→ ASSIGNMENT: Read through the entries below and copy each line where "similar" turns up.

→ Plain-text document sources:
_ _ _ _

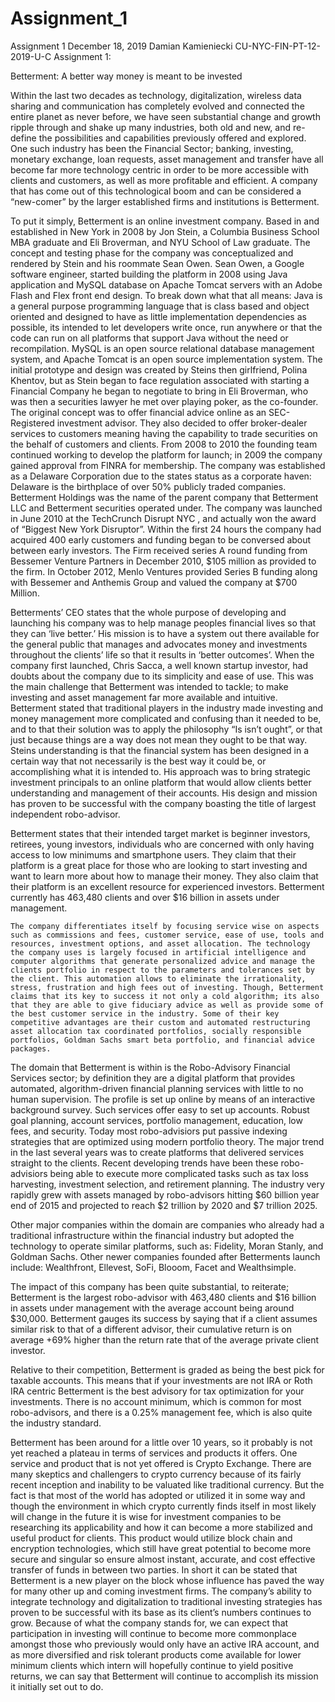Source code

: # Assignment_1
Assignment 1
December 18, 2019
Damian Kamieniecki
CU-NYC-FIN-PT-12-2019-U-C
Assignment 1:

Betterment: A better way money is meant to be invested

Within the last two decades as technology, digitalization, wireless data sharing and communication has completely evolved and connected the entire planet as never before, we have seen substantial change and growth ripple through and shake up many industries, both old and new, and re-define the possibilities and capabilities previously offered and explored. One such industry has been the Financial Sector; banking, investing, monetary exchange, loan requests, asset management and transfer have all become far more technology centric in order to be more accessible with clients and customers, as well as more profitable and efficient. A company that has come out of this technological boom and can be considered a “new-comer” by the larger established firms and institutions is Betterment.

To put it simply, Betterment is an online investment company. Based in and established in New York in 2008 by Jon Stein, a Columbia Business School MBA graduate and Eli Broverman, and NYU School of Law graduate. The concept and testing phase for the company was conceptualized and rendered by Stein and his roommate Sean Owen. Sean Owen, a Google software engineer, started building the platform in 2008 using Java application and MySQL database on Apache Tomcat servers with an Adobe Flash and Flex front end design. To break down what that all means: Java is a general purpose programming language that is class based and object oriented and designed to have as little implementation dependencies as possible, its intended to let developers write once, run anywhere or that the code can run on all platforms that support Java without the need or recompilation. MySQL is an open source relational database management system, and Apache Tomcat is an open source implementation system.
The initial prototype and design was created by Steins then girlfriend, Polina Khentov, but as Stein began to face regulation associated with starting a Financial Company he began to negotiate to bring in Eli Broverman, who was then a securities lawyer he met over playing poker, as the co-founder.
The original concept was to offer financial advice online as an SEC-Registered investment advisor. They also decided to offer broker-dealer services to customers meaning having the capability to trade securities on the behalf of customers and clients. From 2008 to 2010 the founding team continued working to develop the platform for launch; in 2009 the company gained approval from FINRA for membership. The company was established as a Delaware Corporation due to the states status as a corporate haven: Delaware is the birthplace of over 50% publicly traded companies. Betterment Holdings was the name of the parent company that Betterment LLC and Betterment securities operated under.
The company was launched in June 2010 at the TechCrunch Disrupt NYC , and actually won the award of “Biggest New York Disruptor”. Within the first 24 hours the company had acquired 400 early customers and funding began to be conversed about between early investors. 
The Firm received series A round funding from Bessemer Venture Partners in December 2010, $105 million as provided to the firm. In October 2012, Menlo Ventures provided Series B funding along with Bessemer and Anthemis Group and valued the company at $700 Million. 

Betterments’ CEO states that the whole purpose of developing and launching his company was to help manage peoples financial lives so that they can ‘live better.’ His mission is to have a system out there available for the general public that manages and advocates money and investments throughout the clients’ life so that it results in ‘better outcomes’.  When the company first launched, Chris Sacca, a well known startup investor, had doubts about the company due to its simplicity and ease of use. This was the main challenge that Betterment was intended to tackle; to make investing and asset management far more available and intuitive. Betterment stated that traditional players in the industry made investing and money management more complicated and confusing than it needed to be, and to that their solution was to apply the philosophy “Is isn’t ought”, or that just because things are a way does not mean they ought to be that way. Steins understanding is that the financial system has been designed in a certain way that not necessarily is the best way it could be, or accomplishing what it is intended to. His approach was to bring strategic investment principals to an online platform that would allow clients better understanding and management of their accounts. His design and mission has proven to be successful with the company boasting the title of largest independent robo-advisor. 

Betterment states that their intended target market is beginner investors, retirees, young investors, individuals who are concerned with only having access to low minimums and smartphone users. They claim that their platform is a great place for those who are looking to start investing and want to learn more about how to manage their money. They also claim that their platform is an excellent resource for experienced investors. Betterment currently has 463,480 clients and over $16 billion in assets under management. 

	The company differentiates itself by focusing service wise on aspects such as commissions and fees, customer service, ease of use, tools and resources, investment options, and asset allocation. The technology the company uses is largely focused in artificial intelligence and computer algorithms that generate personalized advice and manage the clients portfolio in respect to the parameters and tolerances set by the client. This automation allows to eliminate the irrationality, stress, frustration and high fees out of investing. Though, Betterment claims that its key to success it not only a cold algorithm; its also that they are able to give fiduciary advice as well as provide some of the best customer service in the industry. Some of their key competitive advantages are their custom and automated restructuring asset allocation tax coordinated portfolios, socially responsible portfolios, Goldman Sachs smart beta portfolio, and financial advice packages. 

The domain that Betterment is within is the Robo-Advisory Financial Services sector; by definition they are a digital platform that provides automated, algorithm-driven financial planning services with little to no human supervision. The profile is set up online by means of an interactive background survey. Such services offer easy to set up accounts. Robust goal planning, account services, portfolio management, education, low fees, and security. Today most robo-advisiors put passive indexing strategies that are optimized using modern portfolio theory.  The major trend in the last several years was to create platforms that delivered services straight to the clients. Recent developing trends have been these robo-advisiors being able to execute more complicated tasks such as tax loss harvesting, investment selection, and retirement planning. The industry very rapidly grew with assets managed by robo-advisors hitting $60 billion year end of 2015 and projected to reach $2 trillion by 2020 and $7 trillion 2025. 

Other major companies within the domain are companies who already had a traditional infrastructure within the financial industry but adopted the technology to operate similar platforms, such as: Fidelity, Moran Stanly, and Goldman Sachs. Other newer companies founded after Betterments launch include: Wealthfront, Ellevest, SoFi, Blooom, Facet and Wealthsimple.  

The impact of this company has been quite substantial, to reiterate; Betterment is the largest robo-advisor with 463,480 clients and $16 billion in assets under management with the average account being around $30,000. Betterment gauges its success by saying that if a client assumes similar risk to that of a different advisor, their cumulative return is on average +69% higher than the return rate that of the average private client investor. 

Relative to their competition, Betterment is graded as being the best pick for taxable accounts. This means that if your investments are not IRA or Roth IRA centric Betterment is the best advisory for tax optimization for your investments. There is no account minimum, which is common for most robo-advisors, and there is a 0.25% management fee, which is also quite the industry standard. 

Betterment has been around for a little over 10 years, so it probably is not yet reached a plateau in terms of services and products it offers. One service and product that is not yet offered is Crypto Exchange. There are many skeptics and challengers to crypto currency because of its fairly recent inception and inability to be valuated like traditional currency. But the fact is that most of the world has adopted or utilized it in some way and though the environment in which crypto currently finds itself in most likely will change in the future it is wise for investment companies to be researching its applicability and how it can become a more stabilized and useful product for clients. This product would utilize block chain and encryption technologies, which still have great potential to become more secure and singular so ensure almost instant, accurate, and cost effective transfer of funds in between two parties. 
In short it can be stated that Betterment is a new player on the block whose influence has paved the way for many other up and coming investment firms. The company’s ability to integrate technology and digitalization to traditional investing strategies has proven to be successful with its base as its client’s numbers continues to grow. Because of what the company stands for, we can expect that participation in investing will continue to become more commonplace amongst those who previously would only have an active IRA account, and as more diversified and risk tolerant products come available for lower minimum clients which intern will hopefully continue to yield positive returns, we can say that Betterment will continue to accomplish its mission it initially set out to do.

_ _ _ _

→ FINAL ANSWER:
Other major companies within the domain are companies who already had a traditional infrastructure within the financial industry but adopted the technology to operate similar platforms, such as: Fidelity, Moran Stanly, and Goldman Sachs. Other newer companies founded after Betterments launch include: Wealthfront, Ellevest, SoFi, Blooom, Facet and Wealthsimple.  
The impact of this company has been quite substantial, to reiterate; Betterment is the largest robo-advisor with 463,480 clients and $16 billion in assets under management with the average account being around $30,000. Betterment gauges its success by saying that if a client assumes similar risk to that of a different advisor, their cumulative return is on average +69% higher than the return rate that of the average private client investor. 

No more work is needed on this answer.